▶ **Aim of the exercise**
Give back the entries in full, exactly as they are written.

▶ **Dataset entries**
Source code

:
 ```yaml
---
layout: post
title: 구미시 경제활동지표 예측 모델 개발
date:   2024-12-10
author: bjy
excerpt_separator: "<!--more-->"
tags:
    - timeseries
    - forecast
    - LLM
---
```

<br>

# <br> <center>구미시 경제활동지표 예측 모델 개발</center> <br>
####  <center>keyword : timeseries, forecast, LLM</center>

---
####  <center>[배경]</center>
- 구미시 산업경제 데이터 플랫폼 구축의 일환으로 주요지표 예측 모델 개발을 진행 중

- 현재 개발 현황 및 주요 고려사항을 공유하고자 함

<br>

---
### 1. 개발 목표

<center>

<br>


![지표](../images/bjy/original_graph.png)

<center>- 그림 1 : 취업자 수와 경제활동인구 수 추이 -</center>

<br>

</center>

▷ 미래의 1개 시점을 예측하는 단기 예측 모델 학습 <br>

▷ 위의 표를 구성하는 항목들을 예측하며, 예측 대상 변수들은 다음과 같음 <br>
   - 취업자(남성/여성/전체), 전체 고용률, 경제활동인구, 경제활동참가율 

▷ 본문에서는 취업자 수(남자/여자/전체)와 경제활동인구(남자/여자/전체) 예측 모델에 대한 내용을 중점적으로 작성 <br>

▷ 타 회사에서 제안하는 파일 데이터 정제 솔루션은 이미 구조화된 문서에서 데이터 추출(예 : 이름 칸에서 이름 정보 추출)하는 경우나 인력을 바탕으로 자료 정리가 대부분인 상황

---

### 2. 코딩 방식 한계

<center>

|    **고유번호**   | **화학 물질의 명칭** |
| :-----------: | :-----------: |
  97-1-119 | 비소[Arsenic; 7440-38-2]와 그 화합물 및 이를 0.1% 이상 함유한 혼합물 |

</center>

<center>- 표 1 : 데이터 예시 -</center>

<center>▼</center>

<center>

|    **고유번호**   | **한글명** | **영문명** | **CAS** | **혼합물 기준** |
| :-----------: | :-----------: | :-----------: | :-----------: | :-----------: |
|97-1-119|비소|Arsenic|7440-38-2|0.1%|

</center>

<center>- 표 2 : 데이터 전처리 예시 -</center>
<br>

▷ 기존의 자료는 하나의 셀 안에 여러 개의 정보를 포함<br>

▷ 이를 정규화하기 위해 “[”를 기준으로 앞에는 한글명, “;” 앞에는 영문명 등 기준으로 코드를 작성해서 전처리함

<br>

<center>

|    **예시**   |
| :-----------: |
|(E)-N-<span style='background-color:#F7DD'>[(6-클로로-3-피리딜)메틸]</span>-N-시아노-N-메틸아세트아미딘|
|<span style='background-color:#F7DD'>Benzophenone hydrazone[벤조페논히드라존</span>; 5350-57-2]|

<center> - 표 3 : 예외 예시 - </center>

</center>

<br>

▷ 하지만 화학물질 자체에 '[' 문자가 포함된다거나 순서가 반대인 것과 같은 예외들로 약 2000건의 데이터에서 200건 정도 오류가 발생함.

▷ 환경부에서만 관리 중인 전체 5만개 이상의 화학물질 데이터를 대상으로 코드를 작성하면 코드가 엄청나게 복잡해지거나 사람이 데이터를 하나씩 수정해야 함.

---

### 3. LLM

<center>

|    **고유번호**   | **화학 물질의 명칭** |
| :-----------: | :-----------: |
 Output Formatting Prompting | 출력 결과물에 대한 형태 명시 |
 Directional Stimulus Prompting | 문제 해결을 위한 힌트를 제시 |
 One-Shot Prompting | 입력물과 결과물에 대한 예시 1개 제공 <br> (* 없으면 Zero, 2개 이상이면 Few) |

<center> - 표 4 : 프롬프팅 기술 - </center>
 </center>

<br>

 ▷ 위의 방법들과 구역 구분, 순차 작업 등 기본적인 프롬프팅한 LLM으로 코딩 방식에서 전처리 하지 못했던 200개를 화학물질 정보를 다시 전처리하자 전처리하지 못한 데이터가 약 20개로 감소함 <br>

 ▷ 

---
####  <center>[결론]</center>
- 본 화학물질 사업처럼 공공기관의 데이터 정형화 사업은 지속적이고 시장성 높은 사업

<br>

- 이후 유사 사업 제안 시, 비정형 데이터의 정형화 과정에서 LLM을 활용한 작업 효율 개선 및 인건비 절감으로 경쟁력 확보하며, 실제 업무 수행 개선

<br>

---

▶ **Answer to this task**
Source code

:
 ```yaml
---
layout: post
title: 구미시 경제활동지표 예측 모델 개발
date:   2024-12-10
author: bjy
excerpt_separator: "<!--more-->"
tags:
    - timeseries
    - forecast
    - LLM
---
```

<br>

# <br> <center>구미시 경제활동지표 예측 모델 개발</center> <br>
####  <center>keyword : timeseries, forecast, LLM</center>

---
####  <center>[배경]</center>
- 구미시 산업경제 데이터 플랫폼 구축의 일환으로 주요지표 예측 모델 개발을 진행 중

- 현재 개발 현황 및 주요 고려사항을 공유하고자 함

<br>

---
### 1. 개발 목표

<center>

<br>


![지표](../images/bjy/original_graph.png)

<center>- 그림 1 : 취업자 수와 경제활동인구 수 추이 -</center>

<br>

</center>

▷ 미래의 1개 시점을 예측하는 단기 예측 모델 학습 <br>

▷ 위의 표를 구성하는 항목들을 예측하며, 예측 대상 변수들은 다음과 같음 <br>
   - 취업자(남성/여성/전체), 전체 고용률, 경제활동인구, 경제활동참가율 

▷ 본문에서는 취업자 수(남자/여자/전체)와 경제활동인구(남자/여자/전체) 예측 모델에 대한 내용을 중점적으로 작성 <br>

▷ 타 회사에서 제안하는 파일 데이터 정제 솔루션은 이미 구조화된 문서에서 데이터 추출(예 : 이름 칸에서 이름 정보 추출)하는 경우나 인력을 바탕으로 자료 정리가 대부분인 상황

---

### 2. 코딩 방식 한계

<center>

|    **고유번호**   | **화학 물질의 명칭** |
| :-----------: | :-----------: |
  97-1-119 | 비소[Arsenic; 7440-38-2]와 그 화합물 및 이를 0.1% 이상 함유한 혼합물 |

</center>

<center>- 표 1 : 데이터 예시 -</center>

<center>▼</center>

<center>

|    **고유번호**   | **한글명** | **영문명** | **CAS** | **혼합물 기준** |
| :-----------: | :-----------: | :-----------: | :-----------: | :-----------: |
|97-1-119|비소|Arsenic|7440-38-2|0.1%|

</center>

<center>- 표 2 : 데이터 전처리 예시 -</center>
<br>

▷ 기존의 자료는 하나의 셀 안에 여러 개의 정보를 포함<br>

▷ 이를 정규화하기 위해 “[”를 기준으로 앞에는 한글명, “;” 앞에는 영문명 등 기준으로 코드를 작성해서 전처리함

<br>

<center>

|    **예시**   |
| :-----------: |
|(E)-N-<span style='background-color:#F7DD'>[(6-클로로-3-피리딜)메틸]</span>-N-시아노-N-메틸아세트아미딘|
|<span style='background-color:#F7DD'>Benzophenone hydrazone[벤조페논히드라존</span>; 5350-57-2]|

<center> - 표 3 : 예외 예시 - </center>

</center>

<br>

▷ 하지만 화학물질 자체에 '[' 문자가 포함된다거나 순서가 반대인 것과 같은 예외들로 약 2000건의 데이터에서 200건 정도 오류가 발생함.

▷ 환경부에서만 관리 중인 전체 5만개 이상의 화학물질 데이터를 대상으로 코드를 작성하면 코드가 엄청나게 복잡해지거나 사람이 데이터를 하나씩 수정해야 함.

---

### 3. LLM

<center>

|    **고유번호**   | **화학 물질의 명칭** |
| :-----------: | :-----------: |
 Output Formatting Prompting | 출력 결과물에 대한 형태 명시 |
 Directional Stimulus Prompting | 문제 해결을 위한 힌트를 제시 |
 One-Shot Prompting | 입력물과 결과물에 대한 예시 1개 제공 <br> (* 없으면 Zero, 2개 이상이면 Few) |

<center> - 표 4 : 프롬프팅 기술 - </center>
 </center>

<br>

 ▷ 위의 방법들과 구역 구분, 순차 작업 등 기본적인 프롬프팅한 LLM으로 코딩 방식에서 전처리 하지 못했던 200개를 화학물질 정보를 다시 전처리하자 전처리하지 못한 데이터가 약 20개로 감소함 <br>

 ▷ 

---
####  <center>[결론]</center>
- 본 화학물질 사업처럼 공공기관의 데이터 정형화 사업은 지속적이고 시장성 높은 사업

<br>

- 이후 유사 사업 제안 시, 비정형 데이터의 정형화 과정에서 LLM을 활용한 작업 효율 개선 및 인건비 절감으로 경쟁력 확보하며, 실제 업무 수행 개선

<br>

---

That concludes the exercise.